About the Blog:

Guelph Politico is locally sourced and dedicated to covering the political and cultural scene in the City of Guelph. Est. 2008.

Tuesday, April 27, 2010

Hanlon Creek 5 Talk About Getting SLAPPed

It was surprise back in February when five protestor were singled out by the City of Guelph and Belmont Equity for the inflated $5 million price tag assigned to last summer's occupation of the Hanlon Creek Business Park lands - plus - any future disruption on construction on the site. Well, it seems that no one was more surprised than the so-called Hanlon Creek 5 themselves.

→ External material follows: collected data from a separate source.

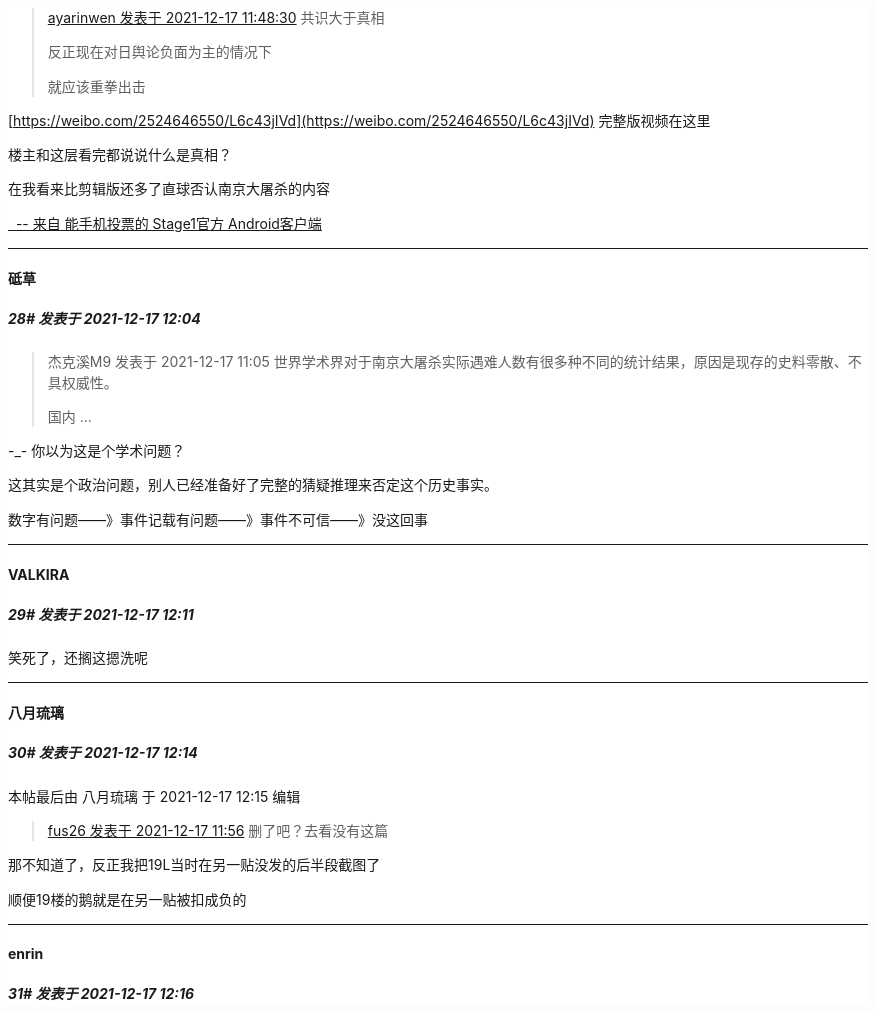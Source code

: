 <blockquote><a href="httphttps://bbs.saraba1st.com/2b/forum.php?mod=redirect&amp;goto=findpost&amp;pid=53971131&amp;ptid=2042932" target="_blank">ayarinwen 发表于 2021-12-17 11:48:30</a>
共识大于真相

反正现在对日舆论负面为主的情况下

就应该重拳出击</blockquote>[https://weibo.com/2524646550/L6c43jIVd](https://weibo.com/2524646550/L6c43jIVd)
完整版视频在这里

楼主和这层看完都说说什么是真相？

在我看来比剪辑版还多了直球否认南京大屠杀的内容

[  -- 来自 能手机投票的 Stage1官方 Android客户端](https://www.coolapk.com/apk/140634)

*****

####  砥草  
##### 28#       发表于 2021-12-17 12:04

<blockquote>杰克溪M9 发表于 2021-12-17 11:05
世界学术界对于南京大屠杀实际遇难人数有很多种不同的统计结果，原因是现存的史料零散、不具权威性。

国内 ...</blockquote>
-_- 你以为这是个学术问题？

这其实是个政治问题，别人已经准备好了完整的猜疑推理来否定这个历史事实。

数字有问题——》事件记载有问题——》事件不可信——》没这回事

*****

####  VALKIRA  
##### 29#       发表于 2021-12-17 12:11

笑死了，还搁这摁洗呢

*****

####  八月琉璃  
##### 30#       发表于 2021-12-17 12:14

 本帖最后由 八月琉璃 于 2021-12-17 12:15 编辑 
<blockquote><a href="httphttps://bbs.saraba1st.com/2b/forum.php?mod=redirect&amp;goto=findpost&amp;pid=53971282&amp;ptid=2042932" target="_blank">fus26 发表于 2021-12-17 11:56</a>
删了吧？去看没有这篇</blockquote>
那不知道了，反正我把19L当时在另一贴没发的后半段截图了

顺便19楼的鹅就是在另一贴被扣成负的



*****

####  enrin  
##### 31#       发表于 2021-12-17 12:16
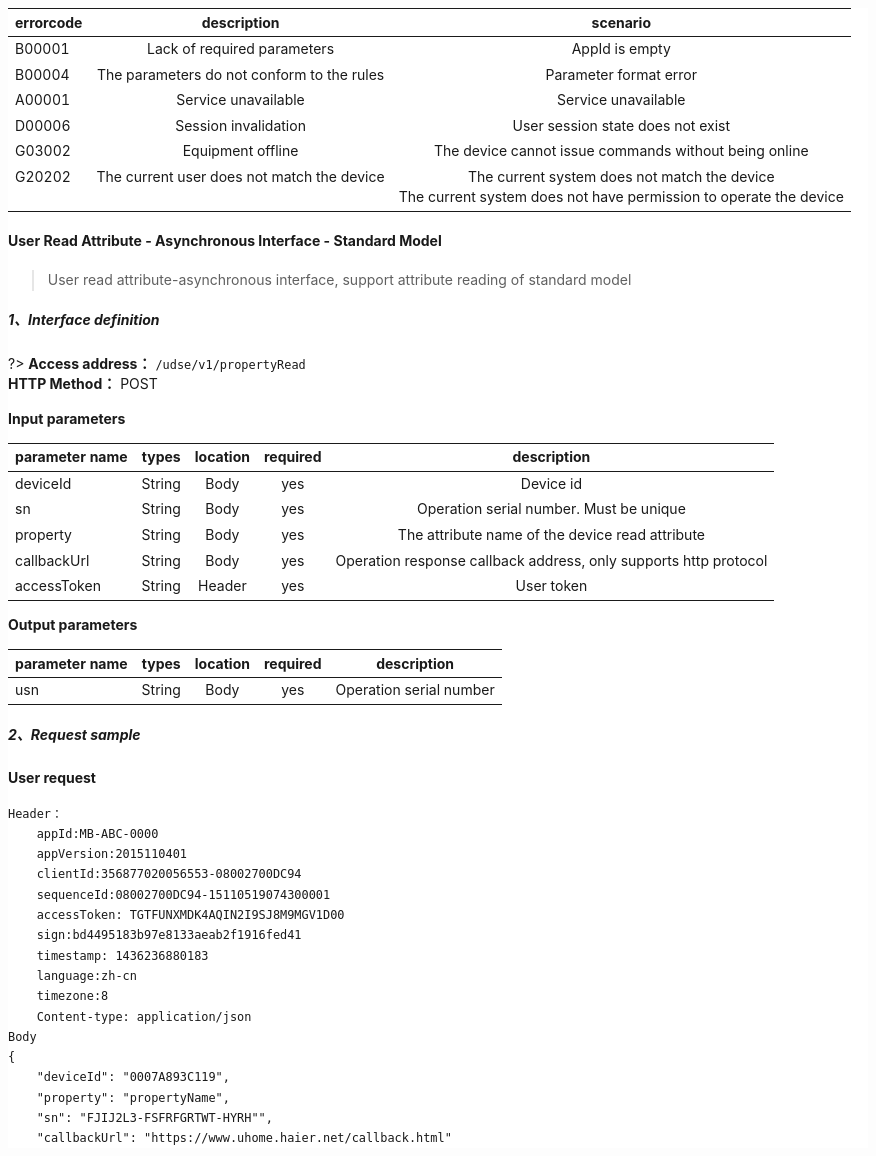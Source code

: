 |   errorcode      |     description      | scenario  |  
| ------------- |:----------:|:-----:|   
| B00001   |  Lack of required parameters| AppId is empty   |   
| B00004   | The parameters do not conform to the rules | Parameter format error   |   
| A00001   |  Service unavailable | Service unavailable  |   
| D00006   | Session invalidation |  User session state does not exist  |    
| G03002  | Equipment offline | The device cannot issue commands without being online |      
| G20202  | The current user does not match the device |  The current system does not match the device</br>The current system does not have permission to operate the device   |  
 



#### User Read Attribute - Asynchronous Interface - Standard Model
> User read attribute-asynchronous interface, support attribute reading of standard model   


##### 1、Interface definition    

?> **Access address：** `/udse/v1/propertyRead`</br>
**HTTP Method：** POST

**Input parameters**

|parameter name|types|location|required|description |  
| ------------- |:-------------:|:-----:|:-------------:|:-------------:|  
|deviceId|String|Body|yes|Device id|
|sn|String|Body|yes|Operation serial number. Must be unique|
|property|String|Body|yes|The attribute name of the device read attribute|   
|callbackUrl|String|Body|yes|Operation response callback address, only supports http protocol|
|accessToken|String|Header|yes|User token |  


**Output parameters**  

|parameter name|types|location|required|description |  
| ------------- |:-------------:|:-----:|:-------------:|:-------------:|  
|usn|String|Body|yes|Operation serial number|  


##### 2、Request sample

**User request**
```
Header：
	appId:MB-ABC-0000
	appVersion:2015110401
	clientId:356877020056553-08002700DC94
	sequenceId:08002700DC94-15110519074300001
	accessToken: TGTFUNXMDK4AQIN2I9SJ8M9MGV1D00
	sign:bd4495183b97e8133aeab2f1916fed41
	timestamp: 1436236880183
	language:zh-cn
	timezone:8
	Content-type: application/json
Body
{
	"deviceId": "0007A893C119",
	"property": "propertyName",
	"sn": "FJIJ2L3-FSFRFGRTWT-HYRH"",
	"callbackUrl": "https://www.uhome.haier.net/callback.html"
```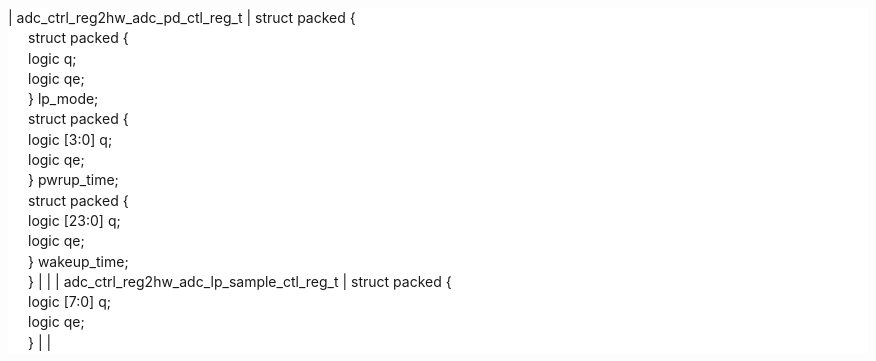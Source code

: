 | adc_ctrl_reg2hw_adc_pd_ctl_reg_t           | struct packed {<br><span style="padding-left:20px">     struct packed {<br><span style="padding-left:20px">       logic        q;<br><span style="padding-left:20px">       logic        qe;<br><span style="padding-left:20px">     } lp_mode;<br><span style="padding-left:20px">     struct packed {<br><span style="padding-left:20px">       logic [3:0]  q;<br><span style="padding-left:20px">       logic        qe;<br><span style="padding-left:20px">     } pwrup_time;<br><span style="padding-left:20px">     struct packed {<br><span style="padding-left:20px">       logic [23:0] q;<br><span style="padding-left:20px">       logic        qe;<br><span style="padding-left:20px">     } wakeup_time;<br><span style="padding-left:20px">   }                                                                                                                                                                                                                                                                                                                                                                                                                                                                                                                                                                                                                                                                                                                                                                                                                                                                                                                                                                                                                                                                                                                                                                                                                                                                                                                                                                                                                                              |                      |
| adc_ctrl_reg2hw_adc_lp_sample_ctl_reg_t    | struct packed {<br><span style="padding-left:20px">     logic [7:0]  q;<br><span style="padding-left:20px">     logic        qe;<br><span style="padding-left:20px">   }                                                                                                                                                                                                                                                                                                                                                                                                                                                                                                                                                                                                                                                                                                                                                                                                                                                                                                                                                                                                                                                                                                                                                                                                                                                                                                                                                                                                                                                                                                                                                                                                                                                                                                                                                                                                                                                                                                                                                                                                                                    |                      |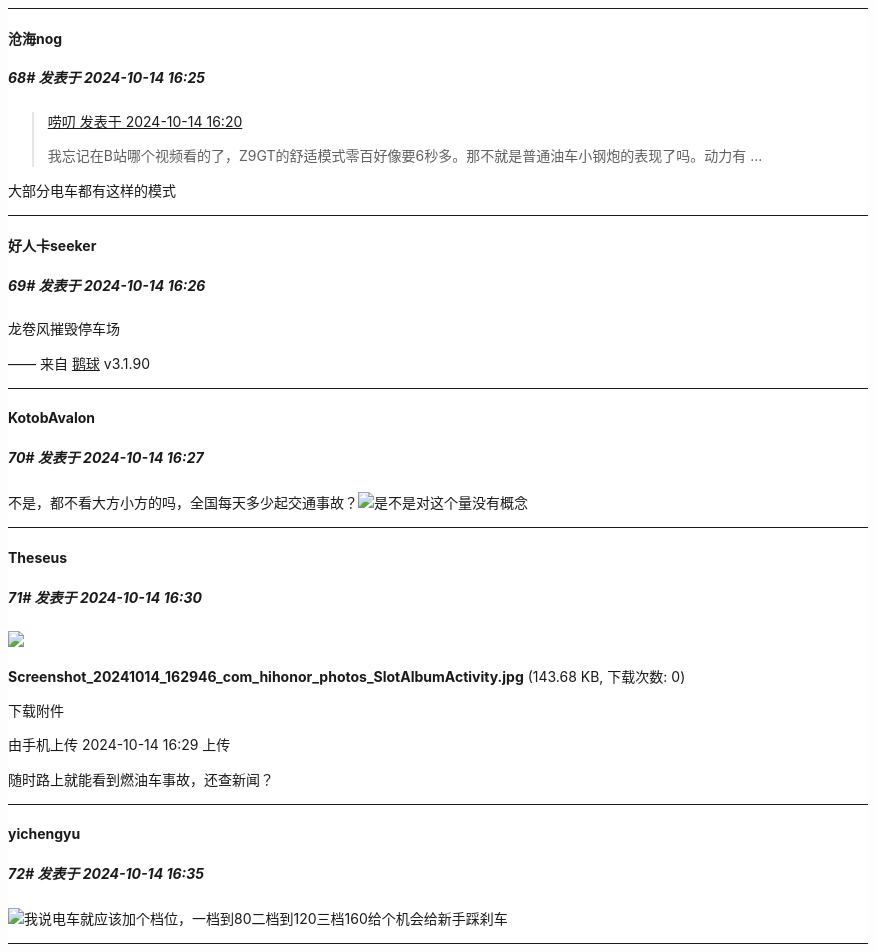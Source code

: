 
*****

####  沧海nog  
##### 68#       发表于 2024-10-14 16:25

<blockquote><a href="httphttps://bbs.saraba1st.com/2b/forum.php?mod=redirect&amp;goto=findpost&amp;pid=66449259&amp;ptid=2203103" target="_blank">唠叨 发表于 2024-10-14 16:20</a>

我忘记在B站哪个视频看的了，Z9GT的舒适模式零百好像要6秒多。那不就是普通油车小钢炮的表现了吗。动力有 ...</blockquote>
大部分电车都有这样的模式

*****

####  好人卡seeker  
##### 69#       发表于 2024-10-14 16:26

龙卷风摧毁停车场

—— 来自 [鹅球](https://www.pgyer.com/GcUxKd4w) v3.1.90

*****

####  KotobAvalon  
##### 70#       发表于 2024-10-14 16:27

不是，都不看大方小方的吗，全国每天多少起交通事故？<img src="https://static.saraba1st.com/image/smiley/face2017/001.png" referrerpolicy="no-referrer">是不是对这个量没有概念


*****

####  Theseus  
##### 71#       发表于 2024-10-14 16:30

<img src="https://img.saraba1st.com/forum/202410/14/162955cvsqki0vzhavrr2v.jpg" referrerpolicy="no-referrer">

<strong>Screenshot_20241014_162946_com_hihonor_photos_SlotAlbumActivity.jpg</strong> (143.68 KB, 下载次数: 0)

下载附件

由手机上传
2024-10-14 16:29 上传

随时路上就能看到燃油车事故，还查新闻？


*****

####  yichengyu  
##### 72#       发表于 2024-10-14 16:35

<img src="https://static.saraba1st.com/image/smiley/face2017/067.png" referrerpolicy="no-referrer">我说电车就应该加个档位，一档到80二档到120三档160给个机会给新手踩刹车

*****
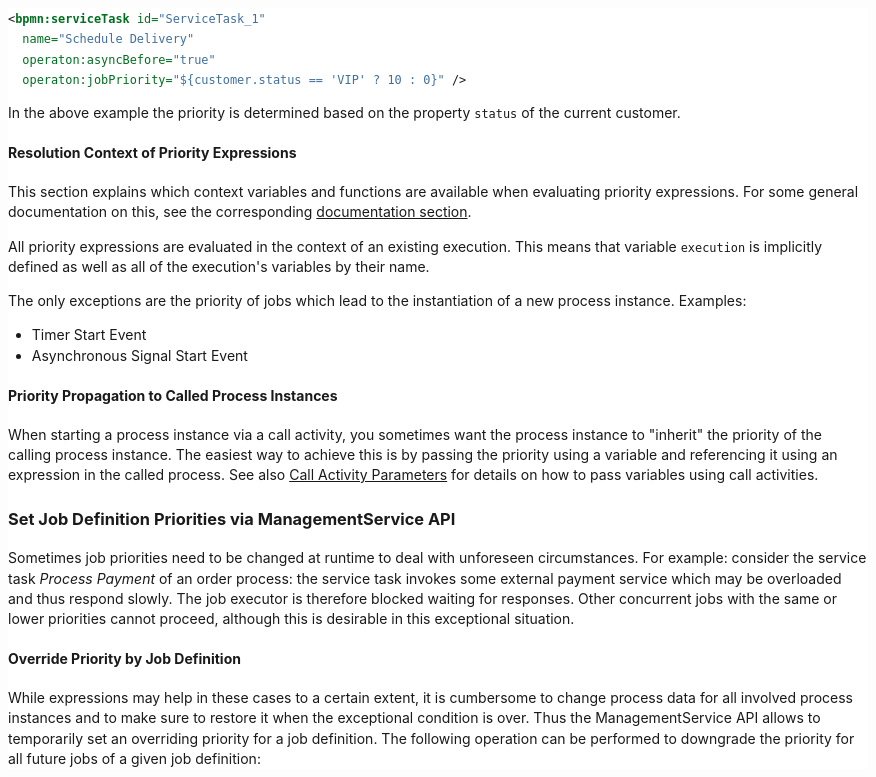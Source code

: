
 ```xml
<bpmn:serviceTask id="ServiceTask_1"
  name="Schedule Delivery"
  operaton:asyncBefore="true"
  operaton:jobPriority="${customer.status == 'VIP' ? 10 : 0}" />
```

In the above example the priority is determined based on the property `status` of the current customer.


#### Resolution Context of Priority Expressions

This section explains which context variables and functions are available when evaluating priority expressions.
For some general documentation on this, see the corresponding [documentation section](../user-guide/process-engine/expression-language.md#availability-of-variables-and-functions-inside-expression-language).

All priority expressions are evaluated in the context of an existing execution. This means that variable `execution` is implicitly defined as well as all of the execution's variables by their name.

The only exceptions are the priority of jobs which lead to the instantiation of a new process instance.
Examples:

* Timer Start Event
* Asynchronous Signal Start Event


#### Priority Propagation to Called Process Instances

When starting a process instance via a call activity, you sometimes want the process instance to "inherit" the priority of the calling process instance.
The easiest way to achieve this is by passing the priority using a variable and referencing it using an expression in the called process.
See also [Call Activity Parameters](../reference/bpmn20/subprocesses/call-activity.md#passing-variables) for details on how to pass variables using call activities.


### Set Job Definition Priorities via ManagementService API

Sometimes job priorities need to be changed at runtime to deal with unforeseen circumstances. For example: consider the service task *Process Payment* of an order process: the service task invokes some external payment service which may be overloaded and thus respond slowly. The job executor is therefore blocked waiting for responses. Other concurrent jobs with the same or lower priorities cannot proceed, although this is desirable in this exceptional situation.


#### Override Priority by Job Definition

While expressions may help in these cases to a certain extent, it is cumbersome to change process data for all involved process instances and to make sure to restore it when the exceptional condition is over. Thus the ManagementService API allows to temporarily set an overriding priority for a job definition. The following operation can be performed to downgrade the priority for all future jobs of a given job definition:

Last Friday 4 of the 5 gathered in front of City Hall to talk about what they've won, why they were SLAPPed and what they're going to do next. Matt Soltys, Matt Lowell-Pelletier, Josh Gilbert and Cailey Campbell gathered around a banner emblazoned with the words "Stop the Sprawl" and took turns reading from prepared statements.

Gilbert began by recapping the events of last summer. "There has been overwhelming opposition to the business park at public events, City Hall meetings, and the public consultations that have happened," he said. Gilbert also recounted the numerous envirnomental groups, 500 occupation participants and the two judges that thought the occupiers might have had a point about using the precautionary principle to take a second look at the HCBP as planned.

Next Soltys discussed the definition of SLAPP, or Strategic Litigation Against Public Participation. "This is a legal move where a plaintiff launches a ridiculously high lawsuit at someone who's doing something they don't like," he explained. "The plaintiffs rarely, if ever, win any costs. The real intent of these things is to overwhelm people's lives and prevent them from doing what the plaintiffs don't like."

Soltys further explained that $5 million price tag was unrealistic and absurd. "For one, we don't have any money, and the city knows that. And to say that somehow the five of us are responsible for lost future investment is equally unrealistic."

He also said that the reason he and the four other people named in the suit were highlighted was because they're well known community activists. "[B]y including 'LIMITS' and 'John and Jane Doe' in their lawsuit, the City of Guelph is targeting those who engage in lawful activities and had nothing to do with the occupation."

Soltys then further implied that this was a scare tactic perpetrated by Guelph officials. "The City's auctions have made numerous people feel too threatened to even talk about this issue, much less get involved."

The money issue was raised again by Campbell, who said that the City is putting thousands of dollars of taxpayer money into a suit against five people they know that they can never get a dime from. "We are five people who are living under the poverty line," she explained. "Out only option for economic survival after the lawsuit if the city were to win damages will be to pursue bankruptcy."

Campbell also said that the group was representing themselves in the suit because they can't afford to pay legal fees. Further, the people identified in last summer's injunction on the HCBP occupiers owe approximately $12,000 in legal fees, which is being paid back solely through fundraising efforts. "The costs were at the expense of winning our injunction against the City of Guelph in order to hold them accountable," said Campbell.

But has the the punitive legal action done anything to dampen the enthusiasm or commitment of these activists? It doesn't seem so. "It is up to the collective 'We', this growing environmental resistance movement," said Gilbert. "We need to continue resisting development and building new societies based on mutual aid and co-existence with the natural world that sustains us."

No court date has yet been set to hear the suit, according to the Hanlon Creek 5, they are currently in the process of discovery. About 30 people came out to show their support for the legally entangled quintet.